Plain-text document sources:

=======

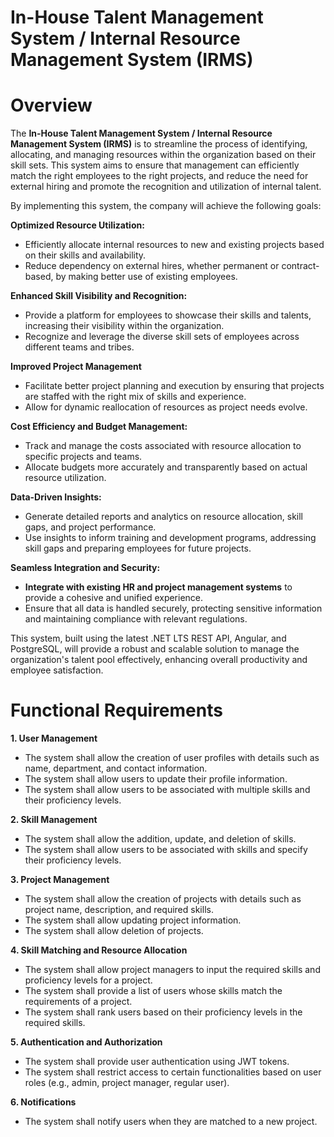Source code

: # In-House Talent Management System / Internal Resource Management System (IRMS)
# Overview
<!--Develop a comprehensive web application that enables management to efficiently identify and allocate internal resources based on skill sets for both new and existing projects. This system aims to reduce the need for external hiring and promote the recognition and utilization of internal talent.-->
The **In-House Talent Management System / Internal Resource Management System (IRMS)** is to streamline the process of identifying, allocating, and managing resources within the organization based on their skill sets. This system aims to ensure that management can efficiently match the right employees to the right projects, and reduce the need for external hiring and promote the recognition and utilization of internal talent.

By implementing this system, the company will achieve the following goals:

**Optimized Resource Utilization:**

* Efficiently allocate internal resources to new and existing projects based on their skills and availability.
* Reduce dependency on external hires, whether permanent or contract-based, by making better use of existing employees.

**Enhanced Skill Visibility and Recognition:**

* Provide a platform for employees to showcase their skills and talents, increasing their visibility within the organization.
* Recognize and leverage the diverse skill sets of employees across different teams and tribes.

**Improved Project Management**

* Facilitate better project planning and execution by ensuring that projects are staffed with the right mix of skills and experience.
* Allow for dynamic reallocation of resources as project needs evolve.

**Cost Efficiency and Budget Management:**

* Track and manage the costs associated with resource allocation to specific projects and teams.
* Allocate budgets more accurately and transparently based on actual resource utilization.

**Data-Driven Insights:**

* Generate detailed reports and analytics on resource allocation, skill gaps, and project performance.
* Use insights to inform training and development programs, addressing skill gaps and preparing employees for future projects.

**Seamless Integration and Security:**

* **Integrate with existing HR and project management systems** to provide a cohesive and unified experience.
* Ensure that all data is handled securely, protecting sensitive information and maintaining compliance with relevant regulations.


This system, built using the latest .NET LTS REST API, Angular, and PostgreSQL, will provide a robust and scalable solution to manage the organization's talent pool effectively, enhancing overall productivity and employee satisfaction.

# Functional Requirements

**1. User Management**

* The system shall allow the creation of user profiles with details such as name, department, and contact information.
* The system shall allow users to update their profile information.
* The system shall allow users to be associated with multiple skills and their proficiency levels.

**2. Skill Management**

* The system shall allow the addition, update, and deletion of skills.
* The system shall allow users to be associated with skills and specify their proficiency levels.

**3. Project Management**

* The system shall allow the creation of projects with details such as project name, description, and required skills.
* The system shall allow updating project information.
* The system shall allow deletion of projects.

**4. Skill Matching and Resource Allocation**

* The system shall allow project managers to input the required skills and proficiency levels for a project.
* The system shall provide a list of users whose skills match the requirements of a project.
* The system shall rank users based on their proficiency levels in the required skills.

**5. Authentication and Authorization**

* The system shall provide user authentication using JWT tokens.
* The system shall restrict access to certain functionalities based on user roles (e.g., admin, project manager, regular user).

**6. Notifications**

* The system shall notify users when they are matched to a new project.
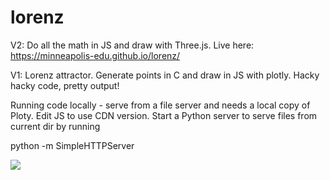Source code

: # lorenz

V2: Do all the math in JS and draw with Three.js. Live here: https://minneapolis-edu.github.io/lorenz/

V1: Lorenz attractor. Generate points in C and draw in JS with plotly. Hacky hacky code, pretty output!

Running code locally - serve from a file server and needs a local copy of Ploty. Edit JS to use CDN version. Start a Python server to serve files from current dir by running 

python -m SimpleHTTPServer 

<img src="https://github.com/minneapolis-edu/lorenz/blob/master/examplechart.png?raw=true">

=======

_How to complete this task_:
Would you please copy exactly the part of the entries above that begins at the line containing "of existing employees." and ends at the line containing "Visibility and Recognition:**", both lines included?

_Solution to the exercise_:
* Reduce dependency on external hires, whether permanent or contract-based, by making better use of existing employees.

**Enhanced Skill Visibility and Recognition:**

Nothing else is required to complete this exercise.